La valenza politica si lega al fatto che Consob è molto chiara nell’interpretare l’utilità della Dnf a livello di sistema, considerando la rendicontazione dei fattori Esg uno strumento per l’integrazione degli stessi nelle strategie delle aziende. Lo richiama nella call for evidence, ricordando anche come una integrazione Esg nella governance aziendale è in linea con «la nuova normativa dell’Ue in materia di finanza sostenibile, tra cui il regolamento (Ue) 2019/2088 sull’informativa sulla sostenibilità nel settore dei servizi finanziari (Regolamento disclosure) e il Regolamento sul sistema di classificazione delle attività economiche sostenibili (Regolamento tassonomia), che esige, per il pieno raggiungimento dei propri obiettivi, che vengano rese disponibili per i partecipanti al mercato finanziario sempre maggiori e più affidabili informazioni non finanziarie da parte delle società partecipate».

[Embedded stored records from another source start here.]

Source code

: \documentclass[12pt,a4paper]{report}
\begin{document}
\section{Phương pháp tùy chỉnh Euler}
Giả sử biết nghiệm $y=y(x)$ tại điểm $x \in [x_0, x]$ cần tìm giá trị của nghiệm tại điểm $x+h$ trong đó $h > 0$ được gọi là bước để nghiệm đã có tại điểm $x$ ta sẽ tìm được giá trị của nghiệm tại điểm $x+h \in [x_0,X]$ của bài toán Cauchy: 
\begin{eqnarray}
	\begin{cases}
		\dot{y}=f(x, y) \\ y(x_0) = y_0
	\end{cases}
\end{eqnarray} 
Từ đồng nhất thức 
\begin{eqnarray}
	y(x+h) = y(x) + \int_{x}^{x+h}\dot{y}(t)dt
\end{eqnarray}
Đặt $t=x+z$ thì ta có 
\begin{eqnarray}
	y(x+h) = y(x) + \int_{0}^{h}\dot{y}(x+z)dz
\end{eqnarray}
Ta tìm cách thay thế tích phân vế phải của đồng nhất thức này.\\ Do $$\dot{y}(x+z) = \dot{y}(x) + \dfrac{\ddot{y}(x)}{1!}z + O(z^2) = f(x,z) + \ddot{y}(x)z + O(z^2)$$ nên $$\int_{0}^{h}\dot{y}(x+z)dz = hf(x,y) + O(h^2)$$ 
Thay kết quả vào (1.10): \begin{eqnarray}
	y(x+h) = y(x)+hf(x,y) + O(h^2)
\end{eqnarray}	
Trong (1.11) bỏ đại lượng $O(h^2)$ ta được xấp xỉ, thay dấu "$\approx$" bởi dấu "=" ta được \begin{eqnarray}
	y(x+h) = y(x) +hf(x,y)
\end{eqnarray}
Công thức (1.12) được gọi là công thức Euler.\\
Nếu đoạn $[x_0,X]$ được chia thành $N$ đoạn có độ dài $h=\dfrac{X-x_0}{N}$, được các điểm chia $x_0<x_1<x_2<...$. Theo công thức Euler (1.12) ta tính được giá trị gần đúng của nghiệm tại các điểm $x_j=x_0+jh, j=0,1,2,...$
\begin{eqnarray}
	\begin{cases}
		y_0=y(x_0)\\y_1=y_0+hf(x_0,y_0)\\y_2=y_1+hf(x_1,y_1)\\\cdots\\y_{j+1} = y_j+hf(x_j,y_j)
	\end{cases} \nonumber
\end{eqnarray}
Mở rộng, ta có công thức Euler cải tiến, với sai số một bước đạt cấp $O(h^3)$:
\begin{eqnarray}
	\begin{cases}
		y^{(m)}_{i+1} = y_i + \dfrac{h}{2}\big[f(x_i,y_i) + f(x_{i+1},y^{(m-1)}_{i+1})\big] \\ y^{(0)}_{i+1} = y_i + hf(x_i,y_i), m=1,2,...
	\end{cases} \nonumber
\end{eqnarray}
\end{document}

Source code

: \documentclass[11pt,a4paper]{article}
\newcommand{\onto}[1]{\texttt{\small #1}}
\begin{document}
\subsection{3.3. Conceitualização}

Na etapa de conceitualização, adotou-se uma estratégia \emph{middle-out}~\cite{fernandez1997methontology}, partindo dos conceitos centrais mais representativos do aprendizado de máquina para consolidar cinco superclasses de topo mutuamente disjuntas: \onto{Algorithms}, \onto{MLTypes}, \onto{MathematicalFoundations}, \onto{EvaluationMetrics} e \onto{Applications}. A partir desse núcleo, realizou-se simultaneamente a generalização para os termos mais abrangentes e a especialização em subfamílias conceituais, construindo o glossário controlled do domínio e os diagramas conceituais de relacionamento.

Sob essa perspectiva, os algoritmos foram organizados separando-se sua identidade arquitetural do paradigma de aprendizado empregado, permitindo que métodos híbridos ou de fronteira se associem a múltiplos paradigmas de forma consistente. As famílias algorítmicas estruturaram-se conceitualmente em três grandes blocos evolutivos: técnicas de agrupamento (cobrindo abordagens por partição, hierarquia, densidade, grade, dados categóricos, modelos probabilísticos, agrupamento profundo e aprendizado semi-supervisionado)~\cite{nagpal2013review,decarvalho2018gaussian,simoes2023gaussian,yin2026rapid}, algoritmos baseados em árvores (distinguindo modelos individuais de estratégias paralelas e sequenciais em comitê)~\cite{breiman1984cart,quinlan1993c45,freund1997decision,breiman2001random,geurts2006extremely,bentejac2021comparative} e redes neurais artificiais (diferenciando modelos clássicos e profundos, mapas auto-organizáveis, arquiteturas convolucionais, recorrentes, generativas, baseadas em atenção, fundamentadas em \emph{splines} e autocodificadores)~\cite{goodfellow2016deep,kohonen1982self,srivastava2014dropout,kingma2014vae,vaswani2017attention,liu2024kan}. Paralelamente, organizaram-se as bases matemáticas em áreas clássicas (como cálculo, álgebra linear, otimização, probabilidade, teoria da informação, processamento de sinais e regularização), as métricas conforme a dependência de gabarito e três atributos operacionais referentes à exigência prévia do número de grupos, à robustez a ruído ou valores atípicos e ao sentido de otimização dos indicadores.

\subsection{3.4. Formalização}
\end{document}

DISAPPUNTO SULLE VOLONTARIE
Non a caso, l’Anthority ha lasciato filtrare più volte il proprio disappunto per lo scarso entusiasmo con cui le imprese italiane hanno utilizzato la Dnf al di fuori del perimetro dell’obbligo. Infatti, al 31 dicembre 2019 risultano solo 5 le società che hanno pubblicato una Dnf volontaria, e, al 30 giugno 2020, risultano pubblicate 7 Dnf volontarie.

DISCESA IN CAMPO
Ed ecco, dunque, la “discesa in campo” in un momento cruciale. La mossa di Consob non solo, come detto, arriva nel pieno della revisione continentale. Ma sembra tradurre in concreto gli auspici degli esperti. E cioè che il ministero dell’Economia trovi una strada per trasformare le risorse del Recovery Fund in un modello di incentivi pluriennale all’adozione di criteri Esg da parte del sistema delle imprese (quindi, ricomprendendo quel vasto universo che sono le medie e piccole aziende nazionali). Un tale modello di incentivazione necessita di tool di rilevazione e gestione (la digital governance), ma più in generale di sistemi di verifica, e quindi di reportistica. Dunque, l’incentivo diverrebbe, di fatto, un sostegno all’adozione di Dnf volontarie. Un passaggio che cancellerebbe dal tavolo la carta principale dei detrattori all’estensione della Dnf: i costi di adeguamento e di struttura.

Insomma, la call for proposal di Consob ha un timing perfetto per attivare il Governo in una innovativa, e quanto mai propizia, comunità di intenti e di azione tra le istituzioni italiane. Ed è significativo che una tale alleanza si possa verificare sugli Esg.